Apesar do elemento democrático ter sido "atualizado" e possibilitado pelos novos valores advindos do processo de reeuropização, ou seja, de "fora para dentro", sua assimilação só é possível de forma rápida e eficaz, porque o próprio sistema já havia gestado, desde sempre, um elemento democrático ao lado do despótico e segregador, cujas origens estão também nas formas de convivência do patriarcalismo, que é precisamente aquilo que Gilberto chamará um tanto vagamente de seu elemento democrático.

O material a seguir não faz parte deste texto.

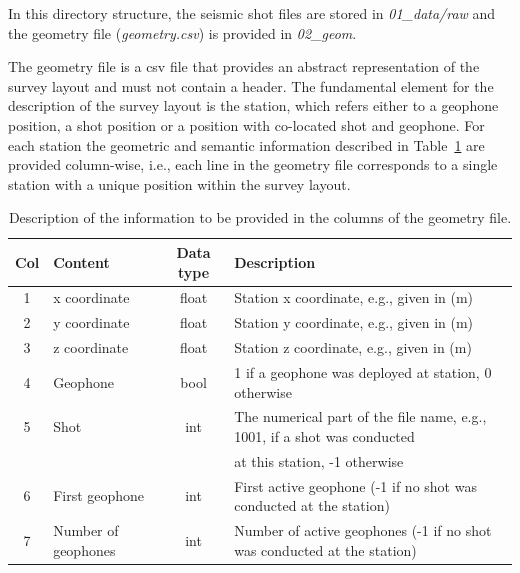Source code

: \documentclass[a4paper,fleqn]{cas-sc}
\begin{document}
In this directory structure, the seismic shot files are stored in \textit{01\_data/raw} and the geometry file (\textit{geometry.csv}) is provided in \textit{02\_geom}.

The geometry file is a csv file that provides an abstract representation of the survey layout and must not contain a header. The fundamental element for the description of the survey layout is the station, which refers either to a geophone position, a shot position or a position with co-located shot and geophone. For each station the geometric and semantic information described in Table~\ref{tab:geometry} are provided column-wise, i.e., each line in the geometry file corresponds to a single station with a unique position within the survey layout. 
\begin{table}[pos=h]
    \caption{Description of the information to be provided in the columns of the geometry file.}
    \centering
    \begin{tabular}{clcl}
        \toprule
        Col & \textbf{Content} & \textbf{Data type} & \textbf{Description} \\
        \midrule
        1 & x coordinate & float & Station x coordinate, e.g., given in (m) \\ 
        2 & y coordinate & float & Station y coordinate, e.g., given in (m) \\ 
        3 & z coordinate & float & Station z coordinate, e.g., given in (m) \\ 
        4 & Geophone & bool & 1 if a geophone was deployed at station, 0 otherwise \\ 
        5 & Shot & int & The numerical part of the file name, e.g., 1001, if a shot was conducted \\
          & & & at this station, -1 otherwise \\ 
        6 & First geophone & int & First active geophone (-1 if no shot was conducted at the station) \\ 
        7 & Number of geophones & int & Number of active geophones (-1 if no shot was conducted at the station) \\
        \bottomrule
    \end{tabular}
    \label{tab:geometry}
\end{table}
\end{document}
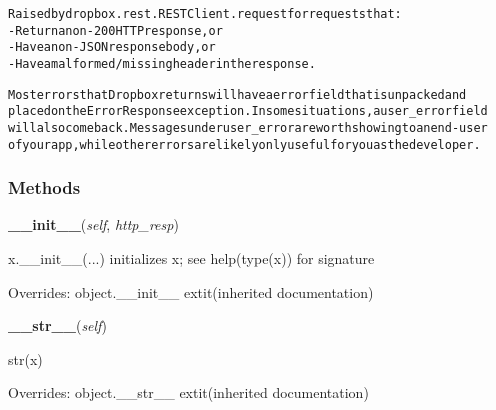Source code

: \begin{alltt}

Raised by dropbox.rest.RESTClient.request for requests that:
- Return a non-200 HTTP response, or
- Have a non-JSON response body, or
- Have a malformed/missing header in the response.

Most errors that Dropbox returns will have a error field that is unpacked and
placed on the ErrorResponse exception. In some situations, a user\_error field
will also come back. Messages under user\_error are worth showing to an end-user
of your app, while other errors are likely only useful for you as the developer.
\end{alltt}



  \subsubsection{Methods}

    \vspace{0.5ex}

\hspace{.8\funcindent}\begin{boxedminipage}{\funcwidth}

    \raggedright \textbf{\_\_init\_\_}(\textit{self}, \textit{http\_resp})

\setlength{\parskip}{2ex}
    x.\_\_init\_\_(...) initializes x; see help(type(x)) for signature

\setlength{\parskip}{1ex}
      Overrides: object.\_\_init\_\_ 	extit{(inherited documentation)}

    \end{boxedminipage}

    \vspace{0.5ex}

\hspace{.8\funcindent}\begin{boxedminipage}{\funcwidth}

    \raggedright \textbf{\_\_str\_\_}(\textit{self})

\setlength{\parskip}{2ex}
    str(x)

\setlength{\parskip}{1ex}
      Overrides: object.\_\_str\_\_ 	extit{(inherited documentation)}

    \end{boxedminipage}


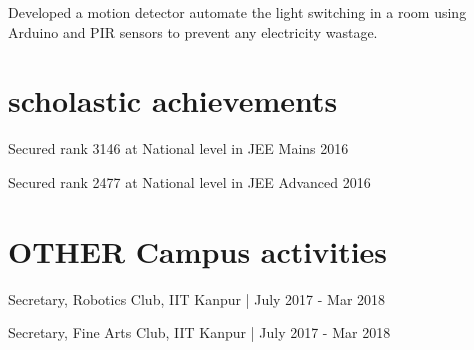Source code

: \documentclass[]{deedy-resume-openfont}
\begin{document}
\begin{minipage}[t]{0.66\textwidth}
\begin{tightemize}
\item Developed a motion detector automate the light switching in a room using Arduino and PIR sensors to prevent any electricity wastage.
\end{tightemize}
\sectionsep


\section{scholastic achievements} 
\vspace{\topsep} %
\begin{tightemize}
\item Secured rank 3146 at National level in JEE Mains 2016 \\ 
\item Secured rank 2477 at National level in JEE Advanced 2016
\end{tightemize}
\sectionsep


\section{OTHER Campus activities}
\vspace{\topsep} %
\begin{tightemize}
\item Secretary, Robotics Club, IIT Kanpur | July 2017 - Mar 2018 \\
\item Secretary, Fine Arts Club, IIT Kanpur | July 2017 - Mar 2018 \\
\end{tightemize}


\end{minipage} 
\end{document}

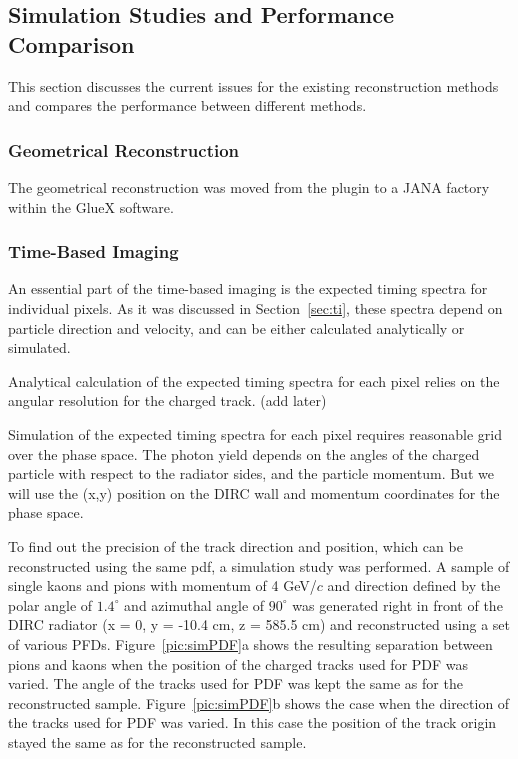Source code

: \subsection{Simulation Studies and Performance Comparison}
\label{sec:com}

This section discusses the current issues for the existing reconstruction methods and compares the performance between different methods.

\subsubsection{Geometrical Reconstruction}

The geometrical reconstruction was moved from the plugin to a JANA factory within the GlueX software. 

\subsubsection{Time-Based Imaging}

An essential part of the time-based imaging is the expected timing spectra for individual pixels. As it was discussed in Section~\ref{sec:ti}, these spectra depend on particle direction and velocity, and can be either calculated analytically or simulated.

Analytical calculation of the expected timing spectra for each pixel relies on the angular resolution for the charged track. (add later)

Simulation of the expected timing spectra for each pixel requires reasonable grid over the phase space. The photon yield depends on the angles of the charged particle with respect to the radiator sides, and the particle momentum. But we will use the (x,y) position on the DIRC wall and momentum coordinates for the phase space.

To find out the precision of the track direction and position, which can be reconstructed using the same pdf, a simulation study was performed. A sample of single kaons and pions with momentum of 4 GeV/$c$ and direction defined by the polar angle of $1.4^{\circ}$ and azimuthal angle of $90^{\circ}$ was generated right in front of the DIRC radiator (x = 0, y = -10.4 cm, z = 585.5 cm) and reconstructed using a set of various PFDs. Figure~\ref{pic:simPDF}a shows the resulting separation between pions and kaons when the position of the charged tracks used for PDF was varied. The angle of the tracks used for PDF was kept the same as for the reconstructed sample. Figure~\ref{pic:simPDF}b shows the case when the direction of the tracks used for PDF was varied. In this case the position of the track origin stayed the same as for the reconstructed sample.

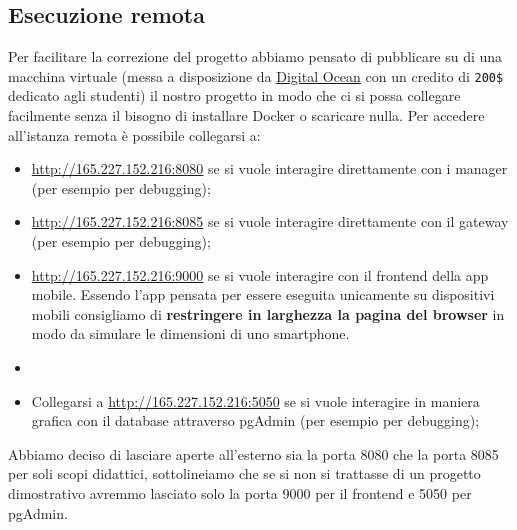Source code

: \subsection{Esecuzione remota}
Per facilitare la correzione del progetto abbiamo pensato di pubblicare su di una macchina virtuale (messa a disposizione da \href{https://www.digitalocean.com}{Digital Ocean} con un credito di \verb|200$| dedicato agli studenti) il nostro progetto in modo che ci si possa collegare facilmente senza il bisogno di installare Docker o scaricare nulla. Per accedere all'istanza remota è possibile collegarsi a:
\begin{itemize}
  \item \href{http://165.227.152.216:8080}{http://165.227.152.216:8080} se si vuole interagire direttamente con i manager (per esempio per debugging);
  \item \href{http://165.227.152.216:8085}{http://165.227.152.216:8085} se si vuole interagire direttamente con il gateway (per esempio per debugging);
  \item \href{http://165.227.152.216:9000}{http://165.227.152.216:9000} se si vuole interagire con il frontend della app mobile. Essendo l'app pensata per essere eseguita unicamente su dispositivi mobili consigliamo di \textbf{restringere in larghezza la pagina del browser} in modo da simulare le dimensioni di uno smartphone.
  \item     
  \item Collegarsi a \href{http://165.227.152.216:5050}{http://165.227.152.216:5050} se si vuole interagire in maniera grafica con il database attraverso pgAdmin (per esempio per debugging);
\end{itemize}
Abbiamo deciso di lasciare aperte all'esterno sia la porta 8080 che la porta 8085 per soli scopi didattici, sottolineiamo che se si non si trattasse di un progetto dimostrativo avremmo lasciato solo la porta 9000 per il frontend e 5050 per pgAdmin.



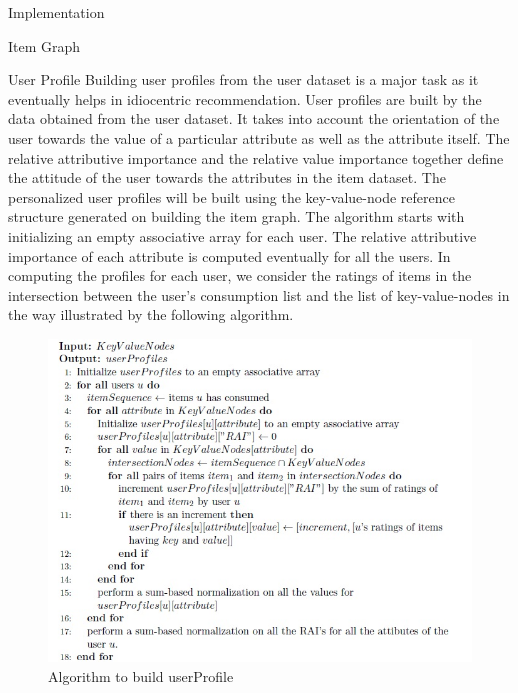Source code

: \documentclass{report}
\begin{document}
\begin{projChapter}{Implementation}
\begin{projSection}{Item Graph}
\end{projSection}
\begin{projSection}{User Profile}
            Building user profiles from the user dataset is a major task as it eventually helps in idiocentric recommendation. User profiles are built by the data obtained from the user dataset. It takes into account the orientation of the user towards the value of a particular attribute as well as the attribute itself. The relative attributive importance and the relative value importance together define the attitude of the user towards the attributes in the item dataset. The personalized user profiles will be built using the key-value-node reference structure generated on building the item graph. The algorithm starts with initializing an empty associative array for each user. The relative attributive importance of each attribute is computed eventually for all the users. In computing the profiles for each user, we consider the ratings of items in the intersection between the user's consumption list and the list of key-value-nodes in the way illustrated by the following algorithm.
            \begin{figure}[ht!]
\centering
\includegraphics[scale=0.8]{images/userProfile.png}
\caption{Algorithm to build userProfile}
\label{userProfile}
\end{figure}


\end{projSection}
\end{projChapter}
\end{document}
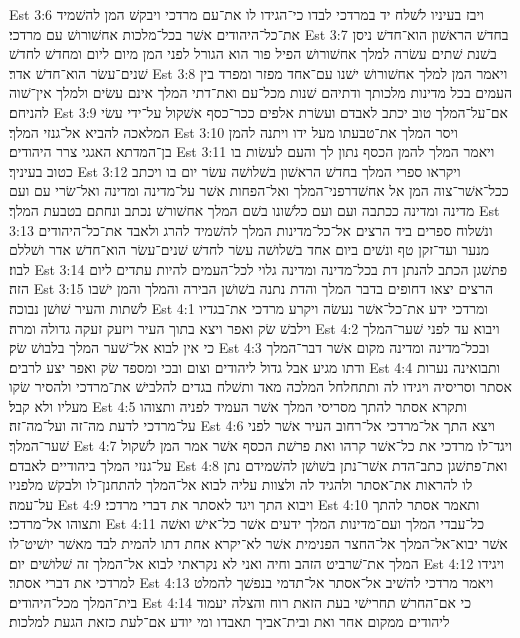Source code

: Est 3:6  ויבז בעיניו לשׁלח יד במרדכי לבדו כי־הגידו לו את־עם מרדכי ויבקשׁ המן להשׁמיד את־כל־היהודים אשׁר בכל־מלכות אחשׁורושׁ עם מרדכי׃
Est 3:7  בחדשׁ הראשׁון הוא־חדשׁ ניסן בשׁנת שׁתים עשׂרה למלך אחשׁורושׁ הפיל פור הוא הגורל לפני המן מיום ליום ומחדשׁ לחדשׁ שׁנים־עשׂר הוא־חדשׁ אדר׃
Est 3:8  ויאמר המן למלך אחשׁורושׁ ישׁנו עם־אחד מפזר ומפרד בין העמים בכל מדינות מלכותך ודתיהם שׁנות מכל־עם ואת־דתי המלך אינם עשׂים ולמלך אין־שׁוה להניחם׃
Est 3:9  אם־על־המלך טוב יכתב לאבדם ועשׂרת אלפים ככר־כסף אשׁקול על־ידי עשׂי המלאכה להביא אל־גנזי המלך׃
Est 3:10  ויסר המלך את־טבעתו מעל ידו ויתנה להמן בן־המדתא האגגי צרר היהודים׃
Est 3:11  ויאמר המלך להמן הכסף נתון לך והעם לעשׂות בו כטוב בעיניך׃
Est 3:12  ויקראו ספרי המלך בחדשׁ הראשׁון בשׁלושׁה עשׂר יום בו ויכתב ככל־אשׁר־צוה המן אל אחשׁדרפני־המלך ואל־הפחות אשׁר על־מדינה ומדינה ואל־שׂרי עם ועם מדינה ומדינה ככתבה ועם ועם כלשׁונו בשׁם המלך אחשׁורשׁ נכתב ונחתם בטבעת המלך׃
Est 3:13  ונשׁלוח ספרים ביד הרצים אל־כל־מדינות המלך להשׁמיד להרג ולאבד את־כל־היהודים מנער ועד־זקן טף ונשׁים ביום אחד בשׁלושׁה עשׂר לחדשׁ שׁנים־עשׂר הוא־חדשׁ אדר ושׁללם לבוז׃
Est 3:14  פתשׁגן הכתב להנתן דת בכל־מדינה ומדינה גלוי לכל־העמים להיות עתדים ליום הזה׃
Est 3:15  הרצים יצאו דחופים בדבר המלך והדת נתנה בשׁושׁן הבירה והמלך והמן ישׁבו לשׁתות והעיר שׁושׁן נבוכה׃
Est 4:1  ומרדכי ידע את־כל־אשׁר נעשׂה ויקרע מרדכי את־בגדיו וילבשׁ שׂק ואפר ויצא בתוך העיר ויזעק זעקה גדולה ומרה׃
Est 4:2  ויבוא עד לפני שׁער־המלך כי אין לבוא אל־שׁער המלך בלבושׁ שׂק׃
Est 4:3  ובכל־מדינה ומדינה מקום אשׁר דבר־המלך ודתו מגיע אבל גדול ליהודים וצום ובכי ומספד שׂק ואפר יצע לרבים׃
Est 4:4  ותבואינה נערות אסתר וסריסיה ויגידו לה ותתחלחל המלכה מאד ותשׁלח בגדים להלבישׁ את־מרדכי ולהסיר שׂקו מעליו ולא קבל׃
Est 4:5  ותקרא אסתר להתך מסריסי המלך אשׁר העמיד לפניה ותצוהו על־מרדכי לדעת מה־זה ועל־מה־זה׃
Est 4:6  ויצא התך אל־מרדכי אל־רחוב העיר אשׁר לפני שׁער־המלך׃
Est 4:7  ויגד־לו מרדכי את כל־אשׁר קרהו ואת פרשׁת הכסף אשׁר אמר המן לשׁקול על־גנזי המלך ביהודיים לאבדם׃
Est 4:8  ואת־פתשׁגן כתב־הדת אשׁר־נתן בשׁושׁן להשׁמידם נתן לו להראות את־אסתר ולהגיד לה ולצוות עליה לבוא אל־המלך להתחנן־לו ולבקשׁ מלפניו על־עמה׃
Est 4:9  ויבוא התך ויגד לאסתר את דברי מרדכי׃
Est 4:10  ותאמר אסתר להתך ותצוהו אל־מרדכי׃
Est 4:11  כל־עבדי המלך ועם־מדינות המלך ידעים אשׁר כל־אישׁ ואשׁה אשׁר יבוא־אל־המלך אל־החצר הפנימית אשׁר לא־יקרא אחת דתו להמית לבד מאשׁר יושׁיט־לו המלך את־שׁרביט הזהב וחיה ואני לא נקראתי לבוא אל־המלך זה שׁלושׁים יום׃
Est 4:12  ויגידו למרדכי את דברי אסתר׃
Est 4:13  ויאמר מרדכי להשׁיב אל־אסתר אל־תדמי בנפשׁך להמלט בית־המלך מכל־היהודים׃
Est 4:14  כי אם־החרשׁ תחרישׁי בעת הזאת רוח והצלה יעמוד ליהודים ממקום אחר ואת ובית־אביך תאבדו ומי יודע אם־לעת כזאת הגעת למלכות׃
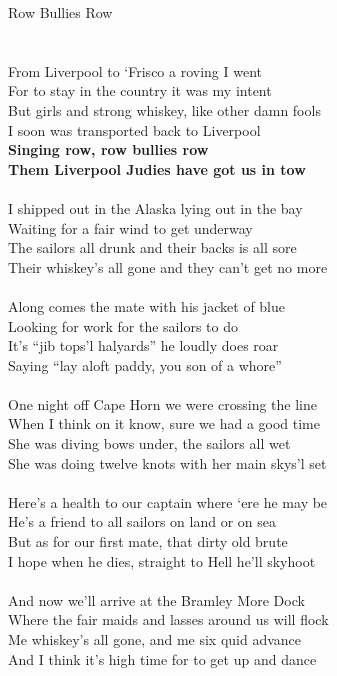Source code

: \documentclass[letterpaper,9pt]{article}
\begin{document}
\newpage
{}
\huge
Row Bullies Row\\
\\
\Large
\\From Liverpool to ‘Frisco a roving I went
\\For to stay in the country it was my intent
\\But girls and strong whiskey, like other damn fools
\\I soon was transported back to Liverpool 
\\\textbf{Singing row, row bullies row
\\Them Liverpool Judies have got us in tow}
\\
\\I shipped out in the Alaska lying out in the bay
\\Waiting for a fair wind to get underway
\\The sailors all drunk and their backs is all sore
\\Their whiskey’s all gone and they can’t get no more
\\
\\Along comes the mate with his jacket of blue
\\Looking for work for the sailors to do
\\It’s “jib tops’l halyards” he loudly does roar
\\Saying “lay aloft paddy, you son of a whore”
\\
\\One night off Cape Horn we were crossing the line
\\When I think on it know, sure we had a good time
\\She was diving bows under, the sailors all wet
\\She was doing twelve knots with her main skys’l set
\\
\\Here’s a health to our captain where ‘ere he may be
\\He’s a friend to all sailors on land or on sea
\\But as for our first mate, that dirty old brute
\\I hope when he dies, straight to Hell he’ll skyhoot
\\
\\And now we’ll arrive at the Bramley More Dock
\\Where the fair maids and lasses around us will flock
\\Me whiskey’s all gone, and me six quid advance
\\And I think it’s high time for to get up and dance
\end{document}
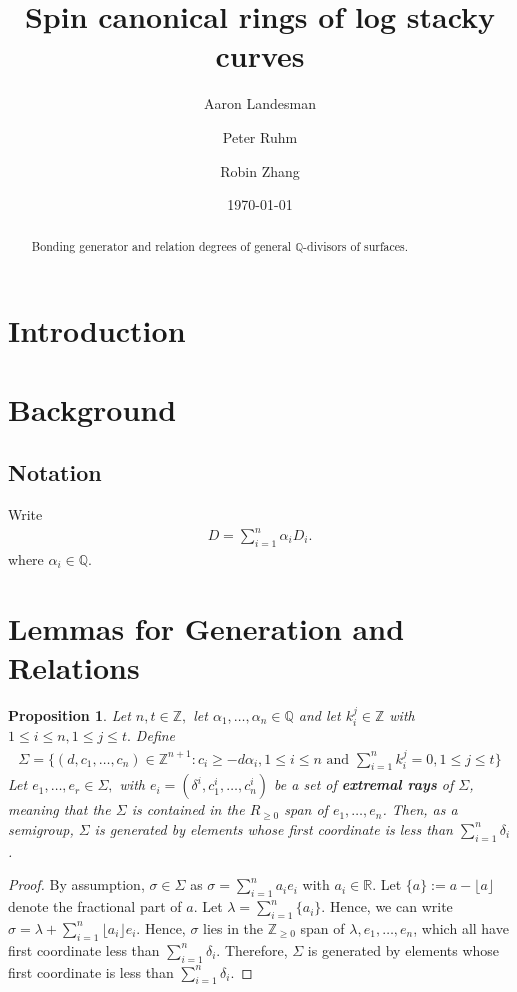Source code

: \documentclass{amsart}
\title{Spin canonical rings of log stacky curves}
\author{Aaron Landesman}
\author{Peter Ruhm}
\author{Robin Zhang}
\date{\today}
\theoremstyle{plain}
\newtheorem{prop}[thm]{Proposition}
\theoremstyle{definition}
\theoremstyle{remark}
\numberwithin{equation}{section}
\newcommand\ssec{\subsection}
\newcommand\br{{\mathbb R}}
\newcommand\bq{{\mathbb Q}}
\newcommand\bz{{\mathbb Z}}
\begin{document}
\begin{abstract}
 	Bonding generator and relation degrees of general $\bq$-divisors
	of surfaces.
\end{abstract}

\maketitle


\section{Introduction}

\section{Background}

\ssec{Notation}

Write
\begin{align*}
	D = \sum_{i=1}^{n}\alpha_i D_i.
\end{align*}
where $\alpha_i \in \bq.$

\section{Lemmas for Generation and Relations}

\begin{prop}
\label{prop:cone-generation}
Let $n,t \in \bz,$ let $\alpha_1, \ldots, \alpha_n \in \bq$ and let $k_i^j \in \bz$ with $1 \leq i \leq n, 1 \leq j \leq t.$ Define
\begin{align*}
	\Sigma = \{(d,c_1, \ldots, c_n) \in \bz^{n+1} : c_i \geq - d \alpha_i,1 \leq i \leq n \text{ and } \sum_{i=1}^{n}k_i^j = 0, 1 \leq j \leq t\}
\end{align*}
Let $e_1, \ldots, e_r \in \Sigma,$ with $e_i = (\delta^i, c_1^i, \ldots, c_n^i)$ be a set of {\bf extremal rays} of $\Sigma$, meaning that the $\Sigma$ is contained in the $R_{\geq 0}$ span of $e_1, \ldots, e_n$.  Then, as a semigroup, $\Sigma$ is generated by elements whose first coordinate is less than $\sum_{i=1}^{n}\delta_i$.
\end{prop}
\begin{proof}
By assumption, $\sigma \in \Sigma$ as $\sigma = \sum_{i=1}^{n}a_i e_i$ with $a_i \in \br$. Let $\{a\} := a - \lfloor a \rfloor$ denote the fractional part of $a$. Let $\lambda = \sum_{i=1}^{n}\{a_i\}$. Hence, we can write $\sigma = \lambda + \sum_{i=1}^{n}\lfloor a_i \rfloor e_i.$ Hence, $\sigma$ lies in the $\bz_{\geq 0}$ span of $\lambda, e_1,\ldots, e_n$, which all have first coordinate less than $\sum_{i=1}^{n}\delta_i$. Therefore, $\Sigma$ is generated by elements whose first coordinate is less than $\sum_{i=1}^{n}\delta_i$.
\end{proof}
\end{document}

A gênese social desse elemento remonta a "intimidade sexual e cultural" entre as diversas raças e culturas, especialmente a portuguesa e a africana, que predominava no sistema casa-grande e senzala. O enorme número de mestiços e filhos ilegítimos de senhores e padres, indivíduos de status intermediários, quase sempre assumindo as funções de escravo doméstico ou agregado da família, de qualquer modo quase sempre mais ou menos deslocado no mundo de posições polares como são as de senhor e escravo. A enorme mudança social implicada pela mudança do campo para a cidade abre, no entanto, oportunidades antes imprevistas para esse estrato.
Na nova sociedade nascente são as antigas posições polares que perdem peso relativo, e esses indivíduos, quase sempre mestiços, sem outra fonte de riqueza que não sua habilidade e disposição de aprender os novos ofícios mecânicos, quase sempre como aprendizes de mestres e artesãos europeus, passaram a formar o elemento mais tipicamente burguês daquela sociedade em mudança: o elemento médio, sob a forma de uma meia-raça.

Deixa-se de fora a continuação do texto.